I’m a Special Education Teacher, a youth ministry leader, and a thrill seeking explorer. On July 20, 2015 all these passions merged together into one culminating call: a youth mission’s trip to Haiti. Initially, I was hesitant about whether I should go on the seven day mission trip. I read and heard about how short term missions often imperialistically bring American values and culture on the communities they seek to serve. How it develops a ‘hero syndrome’ on the short term missionaries and they often fail to recognize and reflect on their own brokenness. I wanted everyone involved to come back home with more than just having learned,“Wow, I’m so thankful for what I have, because they have so little.” Despite my concerns I still felt a strong call from the Lord to go as a youth chaperon on the Haiti mission trip.
Our team of nine partnered with a local Pastor in Haiti, Pastor Beneet. He has a compound that serves as an orphanage, church, and school for 750 students. During the first couple of days of my stay in Haiti, I collaborated with two other American Teachers, Joan and Amy, (who also were serving at the compound) to conduct a two day seminar for 25 Haitian Elementary teachers. I just barely finished my rookie year of teaching a K/1 Special Education class. Before that I was a substitute teacher for a year and some change. On the other hand, Joan and Amy had a combined experience of 45 years of teaching elementary students. Needless to say, I learned a lot from simply conversing with them and planning how to conduct the seminar. We were very adamant about wanting to make the seminar more of a collaboration effort between us and the Haitian teachers. We did not want to approach the seminar as we the American teachers being the ‘experts’, and them being the ‘learners’. We wanted to affirm that we were all professionals of the same field and can learn from one another. The first day was primarily a discussion. We introduced ourselves and discussed our experience and vice versa. We dialogued about the how the education system is set up in both countries, what’s expected of teacher’s, and what are the needs of our students. To our surprise we had more similarities than differences. Overall, we all expressed a desire to improve reading comprehension and managing student/classroom behavior. At the end of the day, kids are kids, and the same chatterbox Jonny that won’t play nice at recess can be found in any teacher’s class around the world. However, one major difference I learned is a majority of children in Haiti do not have access to education. The children who do receive it value education as a precious jewel. Whereas, American students are often more difficult to motivate and less appreciative of their education.

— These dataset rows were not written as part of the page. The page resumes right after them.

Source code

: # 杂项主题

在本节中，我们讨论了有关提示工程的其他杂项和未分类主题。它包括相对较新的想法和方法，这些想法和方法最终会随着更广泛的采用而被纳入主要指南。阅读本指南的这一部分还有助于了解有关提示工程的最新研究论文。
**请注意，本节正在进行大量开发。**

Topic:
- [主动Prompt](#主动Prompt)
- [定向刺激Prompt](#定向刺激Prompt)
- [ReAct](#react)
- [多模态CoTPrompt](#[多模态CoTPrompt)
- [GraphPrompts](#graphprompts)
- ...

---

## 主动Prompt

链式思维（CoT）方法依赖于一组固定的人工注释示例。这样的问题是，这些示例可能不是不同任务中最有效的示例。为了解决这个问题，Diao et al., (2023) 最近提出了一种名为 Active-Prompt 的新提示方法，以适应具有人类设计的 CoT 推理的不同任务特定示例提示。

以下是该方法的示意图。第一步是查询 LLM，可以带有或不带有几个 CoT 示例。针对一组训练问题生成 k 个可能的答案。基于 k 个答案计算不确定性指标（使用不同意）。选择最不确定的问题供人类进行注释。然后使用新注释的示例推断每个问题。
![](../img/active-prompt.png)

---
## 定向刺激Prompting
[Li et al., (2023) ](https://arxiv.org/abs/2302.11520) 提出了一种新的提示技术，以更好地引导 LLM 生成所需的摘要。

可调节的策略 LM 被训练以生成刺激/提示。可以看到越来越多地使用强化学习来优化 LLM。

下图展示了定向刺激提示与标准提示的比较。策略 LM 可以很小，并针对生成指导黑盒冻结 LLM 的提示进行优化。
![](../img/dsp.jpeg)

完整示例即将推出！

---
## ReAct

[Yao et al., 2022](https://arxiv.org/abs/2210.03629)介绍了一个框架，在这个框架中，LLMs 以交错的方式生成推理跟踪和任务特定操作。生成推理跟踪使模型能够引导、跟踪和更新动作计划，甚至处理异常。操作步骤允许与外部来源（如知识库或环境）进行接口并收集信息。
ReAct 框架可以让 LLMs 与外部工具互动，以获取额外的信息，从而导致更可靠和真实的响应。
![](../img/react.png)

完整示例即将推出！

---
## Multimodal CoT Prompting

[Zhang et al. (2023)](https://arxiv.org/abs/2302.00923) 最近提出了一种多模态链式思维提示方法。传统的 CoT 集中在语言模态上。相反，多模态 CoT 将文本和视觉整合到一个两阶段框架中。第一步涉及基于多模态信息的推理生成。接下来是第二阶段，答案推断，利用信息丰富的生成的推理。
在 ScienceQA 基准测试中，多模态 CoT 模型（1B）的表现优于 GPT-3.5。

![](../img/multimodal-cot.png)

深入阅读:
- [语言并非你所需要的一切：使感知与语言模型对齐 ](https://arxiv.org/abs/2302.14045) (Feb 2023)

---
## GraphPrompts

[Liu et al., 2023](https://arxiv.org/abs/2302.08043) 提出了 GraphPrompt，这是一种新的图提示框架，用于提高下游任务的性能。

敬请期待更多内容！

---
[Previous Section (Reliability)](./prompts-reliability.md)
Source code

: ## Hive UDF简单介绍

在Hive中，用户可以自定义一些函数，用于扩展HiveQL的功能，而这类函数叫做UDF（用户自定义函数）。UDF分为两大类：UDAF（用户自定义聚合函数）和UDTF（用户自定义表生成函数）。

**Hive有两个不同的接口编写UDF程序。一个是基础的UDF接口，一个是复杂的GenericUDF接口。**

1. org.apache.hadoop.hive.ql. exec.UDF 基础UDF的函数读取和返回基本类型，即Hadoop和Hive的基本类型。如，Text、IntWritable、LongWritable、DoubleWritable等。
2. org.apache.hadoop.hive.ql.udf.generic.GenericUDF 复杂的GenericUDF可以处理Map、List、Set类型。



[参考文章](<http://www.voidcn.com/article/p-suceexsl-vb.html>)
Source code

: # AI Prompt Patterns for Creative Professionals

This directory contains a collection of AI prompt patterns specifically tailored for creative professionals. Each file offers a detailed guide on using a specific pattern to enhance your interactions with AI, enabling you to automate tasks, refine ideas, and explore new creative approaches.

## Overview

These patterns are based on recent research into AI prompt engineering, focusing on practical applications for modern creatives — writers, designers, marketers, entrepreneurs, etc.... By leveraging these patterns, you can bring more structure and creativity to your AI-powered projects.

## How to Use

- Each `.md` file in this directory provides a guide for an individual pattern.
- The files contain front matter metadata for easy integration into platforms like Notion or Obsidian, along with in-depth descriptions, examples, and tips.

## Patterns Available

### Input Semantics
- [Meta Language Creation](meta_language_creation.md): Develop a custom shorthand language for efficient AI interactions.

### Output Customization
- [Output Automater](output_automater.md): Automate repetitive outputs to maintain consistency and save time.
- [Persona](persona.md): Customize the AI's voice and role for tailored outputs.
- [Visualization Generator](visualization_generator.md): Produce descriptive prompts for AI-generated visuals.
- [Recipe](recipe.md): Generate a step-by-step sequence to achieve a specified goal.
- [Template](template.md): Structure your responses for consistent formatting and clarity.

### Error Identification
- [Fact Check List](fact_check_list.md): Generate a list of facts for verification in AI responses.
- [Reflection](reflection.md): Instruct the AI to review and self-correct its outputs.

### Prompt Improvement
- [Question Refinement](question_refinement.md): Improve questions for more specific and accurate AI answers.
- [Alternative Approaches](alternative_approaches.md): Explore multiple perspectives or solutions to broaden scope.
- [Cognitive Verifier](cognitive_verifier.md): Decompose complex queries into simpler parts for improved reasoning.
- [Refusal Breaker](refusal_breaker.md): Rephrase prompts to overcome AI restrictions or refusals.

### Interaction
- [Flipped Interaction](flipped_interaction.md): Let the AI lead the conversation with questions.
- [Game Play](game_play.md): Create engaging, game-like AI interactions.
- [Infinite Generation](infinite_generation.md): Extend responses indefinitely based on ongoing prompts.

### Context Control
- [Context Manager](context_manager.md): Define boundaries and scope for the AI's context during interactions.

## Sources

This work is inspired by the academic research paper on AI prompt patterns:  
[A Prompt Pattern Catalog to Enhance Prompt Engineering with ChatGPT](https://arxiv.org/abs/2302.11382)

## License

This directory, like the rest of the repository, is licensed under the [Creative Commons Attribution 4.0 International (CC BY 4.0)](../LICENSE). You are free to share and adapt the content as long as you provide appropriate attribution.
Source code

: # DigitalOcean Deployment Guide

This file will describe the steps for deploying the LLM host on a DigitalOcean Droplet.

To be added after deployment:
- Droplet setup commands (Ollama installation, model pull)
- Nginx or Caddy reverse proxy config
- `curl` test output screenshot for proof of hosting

On the second day of the Teacher’s seminar we taught the latest American teaching strategy for increasing reading comprehension, Depths of Knowledge. This method was also new to me! Essentially, it assists teachers in asking more critical thinking questions surrounding various texts. Less who, what, when, where, why questions, and more compare, construct, assess and revise directions. I was so excited and humbled to lead the application portion of the seminar! It was very empowering to learn from everyone’s abundant
experiences and be able to share some of my own knowledge and experience as well. At the end we donated dozens of math books, science posters, and school supplies. We received great feedback from the teachers, administrators and translator who attended the seminar. As I prepare for my second year of teaching, all the testimonies I heard in Haiti truly inspire me to continue growing as an educator.